The difference can be seen in a progression of steps.
Negative Anger
" I want something. "You must act like I think you
should."
" I am not getting it. " You are not meeting my
expectations."
" This frustrates me. "I am boiling at what you just
did."
" This is intolerable. "I cannot stand it."
" You are to blame for my frustrations. "You make me
so mad."
" Therefore you deserve to be punished. "I'll teach
you not to do that again."
Positive anger may start the same, but it ends
differently.
" I want something. "I sure like peace in the office."
" I am not getting it. "People keep making noise in
the hallways."
" This frustrates me. "I cannot concentrate or
complete my work because of the noise."
" This is unacceptable. "This has to stop."
" I am motivated to do something to improve the
situation. "I am going to ask that conversations be
carried on in their offices or the break room."
" I will take constructive action to remedy the source
of my frustration. "Excuse me, would you mind visiting
in the break room or your office."
Negative anger usually leads to hostility and
aggressive action. It causes internal distress within
oneself. Positive anger can lead to helpful actions
where frustrations are addressed. Positive anger can
also increase our understanding of ourselves.
Anger is often a secondary emotion. Much like an
iceberg, anger is the tip while other emotions lie
underneath. The other emotions may be fear, hurt,
guilt, or powerlessness. Painful emotions do not
happen in a vacuum; they are tied to the way we think.
If a value or goal is blocked, or a perceived right or
expectation is violated, anger is often the first
emotion that is recognized or expressed. If we will
take the time to examine the situation, new insights
may be gained. To focus blame on another person may
inhibit our gaining the insights. Anger may actually
cover another emotion. It may cover embarrassment or
shame. The actual event that occurred could be what
someone said, such as "That won't work." There may
have been emphasis placed on the word THAT. It may
actually be our own beliefs that cause us to perceive
that our adequacy is being challenged and feel the
need to defend our ability. Beliefs and values are not
always healthy and they can be modified. When we are
angry, the ability to see options is diminished and we
may move into an either/or mindset or a win/lose mode
of behavior.
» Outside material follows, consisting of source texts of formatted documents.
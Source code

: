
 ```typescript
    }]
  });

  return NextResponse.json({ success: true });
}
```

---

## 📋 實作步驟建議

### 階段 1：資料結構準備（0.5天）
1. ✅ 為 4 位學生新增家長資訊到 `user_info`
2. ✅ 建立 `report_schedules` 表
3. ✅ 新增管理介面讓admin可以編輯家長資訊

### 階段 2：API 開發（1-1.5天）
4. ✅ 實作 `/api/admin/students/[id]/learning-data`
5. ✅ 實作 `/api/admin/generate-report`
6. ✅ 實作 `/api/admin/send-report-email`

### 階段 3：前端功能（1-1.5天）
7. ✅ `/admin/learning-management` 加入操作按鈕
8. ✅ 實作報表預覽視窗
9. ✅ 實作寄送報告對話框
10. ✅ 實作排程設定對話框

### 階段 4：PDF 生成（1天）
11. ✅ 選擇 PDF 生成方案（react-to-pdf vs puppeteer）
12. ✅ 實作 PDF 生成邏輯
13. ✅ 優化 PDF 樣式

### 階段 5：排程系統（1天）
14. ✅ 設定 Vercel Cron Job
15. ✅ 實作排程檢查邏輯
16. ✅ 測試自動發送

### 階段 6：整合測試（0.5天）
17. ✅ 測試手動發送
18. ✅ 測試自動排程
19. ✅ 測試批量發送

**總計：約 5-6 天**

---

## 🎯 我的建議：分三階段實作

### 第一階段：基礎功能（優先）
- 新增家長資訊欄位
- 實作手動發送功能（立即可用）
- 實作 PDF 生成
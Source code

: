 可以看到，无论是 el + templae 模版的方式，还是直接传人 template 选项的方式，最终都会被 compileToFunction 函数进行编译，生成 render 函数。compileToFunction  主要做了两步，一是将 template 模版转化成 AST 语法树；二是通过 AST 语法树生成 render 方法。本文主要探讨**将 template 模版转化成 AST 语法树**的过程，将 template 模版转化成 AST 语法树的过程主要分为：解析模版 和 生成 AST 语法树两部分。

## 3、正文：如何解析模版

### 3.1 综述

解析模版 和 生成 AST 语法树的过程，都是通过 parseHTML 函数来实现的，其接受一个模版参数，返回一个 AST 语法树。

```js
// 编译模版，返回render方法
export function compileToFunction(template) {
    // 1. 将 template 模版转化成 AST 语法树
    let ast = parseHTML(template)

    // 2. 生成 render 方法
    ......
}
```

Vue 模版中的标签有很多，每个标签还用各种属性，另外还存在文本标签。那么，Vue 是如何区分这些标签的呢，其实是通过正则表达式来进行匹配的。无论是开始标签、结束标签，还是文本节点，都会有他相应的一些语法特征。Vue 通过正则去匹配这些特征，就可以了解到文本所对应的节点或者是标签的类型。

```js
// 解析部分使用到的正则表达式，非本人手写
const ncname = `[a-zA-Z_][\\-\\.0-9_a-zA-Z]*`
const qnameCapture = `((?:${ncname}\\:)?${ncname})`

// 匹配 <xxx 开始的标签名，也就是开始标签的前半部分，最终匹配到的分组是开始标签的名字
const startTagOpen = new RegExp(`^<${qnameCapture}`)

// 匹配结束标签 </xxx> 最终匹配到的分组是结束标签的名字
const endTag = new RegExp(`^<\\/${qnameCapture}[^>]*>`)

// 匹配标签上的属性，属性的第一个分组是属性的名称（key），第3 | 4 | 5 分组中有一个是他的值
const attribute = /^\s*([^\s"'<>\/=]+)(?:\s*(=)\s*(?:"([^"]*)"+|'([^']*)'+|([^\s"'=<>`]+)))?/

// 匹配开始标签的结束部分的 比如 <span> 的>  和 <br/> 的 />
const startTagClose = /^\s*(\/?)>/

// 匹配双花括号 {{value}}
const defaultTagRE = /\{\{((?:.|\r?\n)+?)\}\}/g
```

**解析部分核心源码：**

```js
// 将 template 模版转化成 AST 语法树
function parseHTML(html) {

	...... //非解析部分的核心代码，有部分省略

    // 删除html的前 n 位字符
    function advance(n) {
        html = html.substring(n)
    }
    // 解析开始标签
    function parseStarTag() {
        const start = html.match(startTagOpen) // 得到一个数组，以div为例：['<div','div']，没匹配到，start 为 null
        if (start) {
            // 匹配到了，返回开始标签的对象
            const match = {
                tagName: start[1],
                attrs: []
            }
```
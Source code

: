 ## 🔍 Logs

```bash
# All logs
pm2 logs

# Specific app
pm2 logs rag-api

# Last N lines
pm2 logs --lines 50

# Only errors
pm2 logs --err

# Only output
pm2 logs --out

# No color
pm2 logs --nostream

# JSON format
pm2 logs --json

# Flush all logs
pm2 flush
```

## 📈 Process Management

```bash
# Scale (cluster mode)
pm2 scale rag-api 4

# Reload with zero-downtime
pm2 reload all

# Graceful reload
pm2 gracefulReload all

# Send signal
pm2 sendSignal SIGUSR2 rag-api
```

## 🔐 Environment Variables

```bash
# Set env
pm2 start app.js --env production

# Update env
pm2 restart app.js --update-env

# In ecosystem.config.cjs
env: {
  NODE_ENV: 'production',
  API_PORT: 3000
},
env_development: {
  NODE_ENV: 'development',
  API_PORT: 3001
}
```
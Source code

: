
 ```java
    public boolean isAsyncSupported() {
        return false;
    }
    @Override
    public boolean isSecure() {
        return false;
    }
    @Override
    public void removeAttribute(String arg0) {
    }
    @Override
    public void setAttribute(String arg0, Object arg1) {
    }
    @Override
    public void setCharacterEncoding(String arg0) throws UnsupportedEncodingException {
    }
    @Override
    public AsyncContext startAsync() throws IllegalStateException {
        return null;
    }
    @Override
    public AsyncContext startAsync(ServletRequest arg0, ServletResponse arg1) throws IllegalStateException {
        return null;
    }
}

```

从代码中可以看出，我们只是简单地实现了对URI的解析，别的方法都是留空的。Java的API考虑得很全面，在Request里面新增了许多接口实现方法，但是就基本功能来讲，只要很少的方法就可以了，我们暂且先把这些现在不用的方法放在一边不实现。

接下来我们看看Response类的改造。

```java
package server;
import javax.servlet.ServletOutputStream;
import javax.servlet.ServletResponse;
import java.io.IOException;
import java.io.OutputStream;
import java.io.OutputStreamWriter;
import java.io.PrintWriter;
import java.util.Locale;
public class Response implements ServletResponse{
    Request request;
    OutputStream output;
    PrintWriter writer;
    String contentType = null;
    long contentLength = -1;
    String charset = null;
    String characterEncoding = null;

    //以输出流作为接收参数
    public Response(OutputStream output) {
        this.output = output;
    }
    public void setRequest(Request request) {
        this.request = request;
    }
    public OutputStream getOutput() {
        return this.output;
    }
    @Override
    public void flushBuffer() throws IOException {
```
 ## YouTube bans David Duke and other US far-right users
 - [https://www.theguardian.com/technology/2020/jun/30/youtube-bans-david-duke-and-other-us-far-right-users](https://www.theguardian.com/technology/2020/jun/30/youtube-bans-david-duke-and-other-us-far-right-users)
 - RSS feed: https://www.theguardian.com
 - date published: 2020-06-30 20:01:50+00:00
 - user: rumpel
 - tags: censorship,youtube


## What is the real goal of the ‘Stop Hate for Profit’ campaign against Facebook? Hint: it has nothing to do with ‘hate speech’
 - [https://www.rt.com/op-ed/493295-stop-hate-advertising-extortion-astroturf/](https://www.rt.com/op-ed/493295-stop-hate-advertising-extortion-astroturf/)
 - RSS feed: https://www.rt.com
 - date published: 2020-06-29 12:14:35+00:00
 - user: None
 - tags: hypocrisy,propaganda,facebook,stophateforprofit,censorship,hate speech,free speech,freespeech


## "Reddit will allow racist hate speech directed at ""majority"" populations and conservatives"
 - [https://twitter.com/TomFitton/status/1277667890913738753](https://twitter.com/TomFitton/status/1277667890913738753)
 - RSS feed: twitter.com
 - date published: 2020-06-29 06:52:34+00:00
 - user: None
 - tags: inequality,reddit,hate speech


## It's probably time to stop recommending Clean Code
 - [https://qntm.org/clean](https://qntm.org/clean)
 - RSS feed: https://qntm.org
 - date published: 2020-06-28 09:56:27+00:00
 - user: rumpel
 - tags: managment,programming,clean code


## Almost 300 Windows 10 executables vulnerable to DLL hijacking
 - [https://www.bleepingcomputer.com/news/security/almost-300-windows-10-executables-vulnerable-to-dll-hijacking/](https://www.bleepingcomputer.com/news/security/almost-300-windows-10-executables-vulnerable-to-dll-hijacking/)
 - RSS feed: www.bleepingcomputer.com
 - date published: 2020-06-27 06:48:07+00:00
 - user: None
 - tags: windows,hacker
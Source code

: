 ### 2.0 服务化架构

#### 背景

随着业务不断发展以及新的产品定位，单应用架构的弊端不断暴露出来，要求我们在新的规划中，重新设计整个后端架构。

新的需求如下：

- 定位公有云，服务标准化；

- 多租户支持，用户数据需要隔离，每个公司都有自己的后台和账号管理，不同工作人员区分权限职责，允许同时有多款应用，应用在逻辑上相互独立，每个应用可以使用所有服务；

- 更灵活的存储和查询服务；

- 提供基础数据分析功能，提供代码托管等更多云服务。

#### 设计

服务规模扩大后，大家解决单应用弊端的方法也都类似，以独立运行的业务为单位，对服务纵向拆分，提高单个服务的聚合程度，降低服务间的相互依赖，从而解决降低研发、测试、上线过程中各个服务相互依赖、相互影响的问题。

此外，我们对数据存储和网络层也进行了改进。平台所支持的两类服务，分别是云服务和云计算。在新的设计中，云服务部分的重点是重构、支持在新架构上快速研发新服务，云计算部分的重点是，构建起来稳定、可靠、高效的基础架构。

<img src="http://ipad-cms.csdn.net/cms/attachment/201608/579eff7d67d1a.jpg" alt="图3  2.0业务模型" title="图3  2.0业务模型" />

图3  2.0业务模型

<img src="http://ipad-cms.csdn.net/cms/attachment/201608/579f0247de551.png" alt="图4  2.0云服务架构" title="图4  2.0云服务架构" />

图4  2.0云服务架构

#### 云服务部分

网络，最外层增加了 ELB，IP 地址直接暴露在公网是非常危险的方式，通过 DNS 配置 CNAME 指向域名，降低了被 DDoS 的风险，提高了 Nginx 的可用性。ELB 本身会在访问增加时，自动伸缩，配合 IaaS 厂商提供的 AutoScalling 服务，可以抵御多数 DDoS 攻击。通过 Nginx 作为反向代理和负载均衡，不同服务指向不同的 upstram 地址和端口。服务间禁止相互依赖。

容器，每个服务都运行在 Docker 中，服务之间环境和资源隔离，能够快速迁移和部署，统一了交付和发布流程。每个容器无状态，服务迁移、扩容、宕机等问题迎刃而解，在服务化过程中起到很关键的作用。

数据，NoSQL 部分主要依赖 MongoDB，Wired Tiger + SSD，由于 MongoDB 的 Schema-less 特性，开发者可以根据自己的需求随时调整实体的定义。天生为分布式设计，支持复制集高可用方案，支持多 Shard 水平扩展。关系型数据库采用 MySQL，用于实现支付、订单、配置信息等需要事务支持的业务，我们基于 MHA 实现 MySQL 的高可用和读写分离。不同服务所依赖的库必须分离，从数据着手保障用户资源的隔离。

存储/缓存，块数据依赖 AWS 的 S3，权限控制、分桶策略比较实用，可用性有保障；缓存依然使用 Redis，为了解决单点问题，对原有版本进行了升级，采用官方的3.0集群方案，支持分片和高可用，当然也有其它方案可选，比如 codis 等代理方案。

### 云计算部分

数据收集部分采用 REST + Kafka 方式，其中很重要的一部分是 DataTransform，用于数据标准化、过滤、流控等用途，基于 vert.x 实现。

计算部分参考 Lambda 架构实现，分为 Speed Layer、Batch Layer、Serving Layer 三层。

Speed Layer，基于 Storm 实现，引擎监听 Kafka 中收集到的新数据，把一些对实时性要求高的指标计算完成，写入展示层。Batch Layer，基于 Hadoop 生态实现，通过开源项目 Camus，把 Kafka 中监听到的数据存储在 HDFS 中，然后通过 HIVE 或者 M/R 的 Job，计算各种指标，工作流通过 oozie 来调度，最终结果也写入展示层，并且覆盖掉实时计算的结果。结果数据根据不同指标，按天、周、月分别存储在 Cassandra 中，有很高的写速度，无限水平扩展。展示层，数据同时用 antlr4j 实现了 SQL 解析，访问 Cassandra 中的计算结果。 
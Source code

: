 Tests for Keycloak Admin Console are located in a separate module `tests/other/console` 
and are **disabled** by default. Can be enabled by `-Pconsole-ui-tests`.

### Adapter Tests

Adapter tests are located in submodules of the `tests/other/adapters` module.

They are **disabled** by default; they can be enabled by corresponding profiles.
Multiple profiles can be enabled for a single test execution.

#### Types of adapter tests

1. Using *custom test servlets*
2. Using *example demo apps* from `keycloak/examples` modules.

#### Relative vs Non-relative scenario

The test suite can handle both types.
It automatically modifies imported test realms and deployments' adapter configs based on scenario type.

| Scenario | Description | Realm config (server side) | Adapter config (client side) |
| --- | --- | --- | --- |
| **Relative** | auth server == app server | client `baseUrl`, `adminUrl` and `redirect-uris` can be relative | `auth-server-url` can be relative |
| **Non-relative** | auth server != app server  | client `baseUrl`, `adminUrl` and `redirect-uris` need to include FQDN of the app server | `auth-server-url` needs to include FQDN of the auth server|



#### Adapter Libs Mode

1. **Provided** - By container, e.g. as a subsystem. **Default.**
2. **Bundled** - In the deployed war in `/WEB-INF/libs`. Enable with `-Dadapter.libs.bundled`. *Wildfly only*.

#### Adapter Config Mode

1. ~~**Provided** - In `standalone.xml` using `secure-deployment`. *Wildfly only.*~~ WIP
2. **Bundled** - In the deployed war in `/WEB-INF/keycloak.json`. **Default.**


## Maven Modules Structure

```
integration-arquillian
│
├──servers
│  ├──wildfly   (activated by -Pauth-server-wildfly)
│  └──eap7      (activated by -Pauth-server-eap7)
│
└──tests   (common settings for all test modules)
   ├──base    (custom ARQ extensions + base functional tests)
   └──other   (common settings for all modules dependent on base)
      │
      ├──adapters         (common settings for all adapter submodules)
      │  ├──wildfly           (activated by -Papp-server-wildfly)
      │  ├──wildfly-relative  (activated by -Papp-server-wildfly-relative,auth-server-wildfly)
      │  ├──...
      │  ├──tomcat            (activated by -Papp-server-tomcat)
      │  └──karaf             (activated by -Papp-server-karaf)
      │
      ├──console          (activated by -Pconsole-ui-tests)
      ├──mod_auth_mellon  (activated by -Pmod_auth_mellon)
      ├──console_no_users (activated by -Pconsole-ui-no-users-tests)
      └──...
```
If we can use the emotion as a red light
that says "stop and think," then the emotion can begin
to work for us. Asking myself what options I have
helps me stay out of the "hostility loop." It is
helpful to keep in mind that I may have been
misunderstood or there may be information that I do
not have or understand. In her book, The Gentle Art of
Verbal Self-Defense at Work, Suzette Elgin identifies
verbal attack patterns and the techniques to keep from
being pulled into "The Verbal Violence Two-Step."
Answering several questions in writing may help
clarify the picture.
" What emotions do I feel?
" What actually happened?
" What are my beliefs or interpretations about what
happened?
" What are my choices for action?
Being aware of our limits is important when dealing
with conflict. If I am hungry, stressed or tired, my
emotional resources are diminished. The probability of
expressing my thoughts well with appropriate emotional
strength and intensity is greatly reduced. It is more
difficult to move toward understanding and much easier
to move toward "winning" the conflict and losing in
other important areas. You might make a statement to
buy time when facing a potential conflict, such as,
"You may be right. Let me think it through and get
back to you." (State a specific time.) This allows
time to think as well as time to calm down. If you are
able to express yourself better in writing, then make
use of that mode of communicating rather that
verbalizing your thoughts. This allows you to choose
words that are not inflammatory and to focus on the
behavior rather than attacking the person.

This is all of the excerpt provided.